- [TASK REQUIREMENTS]: Say the data back exactly as it is written below.

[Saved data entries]
==*==

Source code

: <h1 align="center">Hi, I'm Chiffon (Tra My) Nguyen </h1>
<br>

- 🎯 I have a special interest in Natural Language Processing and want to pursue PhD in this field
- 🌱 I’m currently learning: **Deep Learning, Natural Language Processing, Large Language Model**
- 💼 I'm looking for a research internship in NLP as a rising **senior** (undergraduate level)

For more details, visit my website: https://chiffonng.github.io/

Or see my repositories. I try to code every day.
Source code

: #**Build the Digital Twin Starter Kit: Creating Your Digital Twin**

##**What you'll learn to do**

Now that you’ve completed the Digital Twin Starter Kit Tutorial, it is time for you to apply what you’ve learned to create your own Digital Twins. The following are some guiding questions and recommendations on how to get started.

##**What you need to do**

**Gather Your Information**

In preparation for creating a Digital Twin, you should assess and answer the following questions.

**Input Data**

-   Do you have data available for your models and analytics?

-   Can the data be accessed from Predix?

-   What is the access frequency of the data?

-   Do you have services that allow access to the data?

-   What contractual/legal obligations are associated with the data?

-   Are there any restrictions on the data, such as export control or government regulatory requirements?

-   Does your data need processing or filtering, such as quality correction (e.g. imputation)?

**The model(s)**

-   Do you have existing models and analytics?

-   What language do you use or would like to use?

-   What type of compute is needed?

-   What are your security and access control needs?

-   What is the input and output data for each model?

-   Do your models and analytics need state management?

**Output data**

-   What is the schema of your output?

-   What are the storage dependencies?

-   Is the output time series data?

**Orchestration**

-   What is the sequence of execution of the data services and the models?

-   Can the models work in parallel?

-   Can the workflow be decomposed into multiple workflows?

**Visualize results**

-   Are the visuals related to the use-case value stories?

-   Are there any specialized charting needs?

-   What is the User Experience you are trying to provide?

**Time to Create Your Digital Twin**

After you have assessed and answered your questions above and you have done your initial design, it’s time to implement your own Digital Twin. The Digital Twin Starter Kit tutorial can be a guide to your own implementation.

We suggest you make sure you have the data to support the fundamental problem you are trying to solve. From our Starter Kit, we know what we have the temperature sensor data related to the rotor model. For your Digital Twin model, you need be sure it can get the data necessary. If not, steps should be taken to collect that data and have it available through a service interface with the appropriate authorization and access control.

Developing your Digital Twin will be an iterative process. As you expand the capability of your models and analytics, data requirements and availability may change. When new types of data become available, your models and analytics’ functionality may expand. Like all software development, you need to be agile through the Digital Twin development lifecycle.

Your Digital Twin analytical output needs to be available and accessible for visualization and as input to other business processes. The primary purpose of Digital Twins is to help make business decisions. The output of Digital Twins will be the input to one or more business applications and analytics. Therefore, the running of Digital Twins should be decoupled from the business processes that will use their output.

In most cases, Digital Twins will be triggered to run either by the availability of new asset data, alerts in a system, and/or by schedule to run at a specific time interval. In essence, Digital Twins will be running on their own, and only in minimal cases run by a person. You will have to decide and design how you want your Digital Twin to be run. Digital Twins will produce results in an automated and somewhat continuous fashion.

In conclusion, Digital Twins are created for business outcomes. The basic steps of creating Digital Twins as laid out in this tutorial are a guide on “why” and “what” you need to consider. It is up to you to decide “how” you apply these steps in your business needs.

==*==

- [TASK ANSWER]:
Source code

: <h1 align="center">Hi, I'm Chiffon (Tra My) Nguyen </h1>
<br>

- 🎯 I have a special interest in Natural Language Processing and want to pursue PhD in this field
- 🌱 I’m currently learning: **Deep Learning, Natural Language Processing, Large Language Model**
- 💼 I'm looking for a research internship in NLP as a rising **senior** (undergraduate level)

For more details, visit my website: https://chiffonng.github.io/

Or see my repositories. I try to code every day.
Source code

: #**Build the Digital Twin Starter Kit: Creating Your Digital Twin**

##**What you'll learn to do**

Now that you’ve completed the Digital Twin Starter Kit Tutorial, it is time for you to apply what you’ve learned to create your own Digital Twins. The following are some guiding questions and recommendations on how to get started.

##**What you need to do**

**Gather Your Information**

In preparation for creating a Digital Twin, you should assess and answer the following questions.

**Input Data**

-   Do you have data available for your models and analytics?

-   Can the data be accessed from Predix?

-   What is the access frequency of the data?

-   Do you have services that allow access to the data?

-   What contractual/legal obligations are associated with the data?

-   Are there any restrictions on the data, such as export control or government regulatory requirements?

-   Does your data need processing or filtering, such as quality correction (e.g. imputation)?

**The model(s)**

-   Do you have existing models and analytics?

-   What language do you use or would like to use?

-   What type of compute is needed?

-   What are your security and access control needs?

-   What is the input and output data for each model?

-   Do your models and analytics need state management?

**Output data**

-   What is the schema of your output?

-   What are the storage dependencies?

-   Is the output time series data?

**Orchestration**

-   What is the sequence of execution of the data services and the models?

-   Can the models work in parallel?

-   Can the workflow be decomposed into multiple workflows?

**Visualize results**

-   Are the visuals related to the use-case value stories?

-   Are there any specialized charting needs?

-   What is the User Experience you are trying to provide?

**Time to Create Your Digital Twin**

After you have assessed and answered your questions above and you have done your initial design, it’s time to implement your own Digital Twin. The Digital Twin Starter Kit tutorial can be a guide to your own implementation.

We suggest you make sure you have the data to support the fundamental problem you are trying to solve. From our Starter Kit, we know what we have the temperature sensor data related to the rotor model. For your Digital Twin model, you need be sure it can get the data necessary. If not, steps should be taken to collect that data and have it available through a service interface with the appropriate authorization and access control.

Developing your Digital Twin will be an iterative process. As you expand the capability of your models and analytics, data requirements and availability may change. When new types of data become available, your models and analytics’ functionality may expand. Like all software development, you need to be agile through the Digital Twin development lifecycle.

Your Digital Twin analytical output needs to be available and accessible for visualization and as input to other business processes. The primary purpose of Digital Twins is to help make business decisions. The output of Digital Twins will be the input to one or more business applications and analytics. Therefore, the running of Digital Twins should be decoupled from the business processes that will use their output.

In most cases, Digital Twins will be triggered to run either by the availability of new asset data, alerts in a system, and/or by schedule to run at a specific time interval. In essence, Digital Twins will be running on their own, and only in minimal cases run by a person. You will have to decide and design how you want your Digital Twin to be run. Digital Twins will produce results in an automated and somewhat continuous fashion.

In conclusion, Digital Twins are created for business outcomes. The basic steps of creating Digital Twins as laid out in this tutorial are a guide on “why” and “what” you need to consider. It is up to you to decide “how” you apply these steps in your business needs.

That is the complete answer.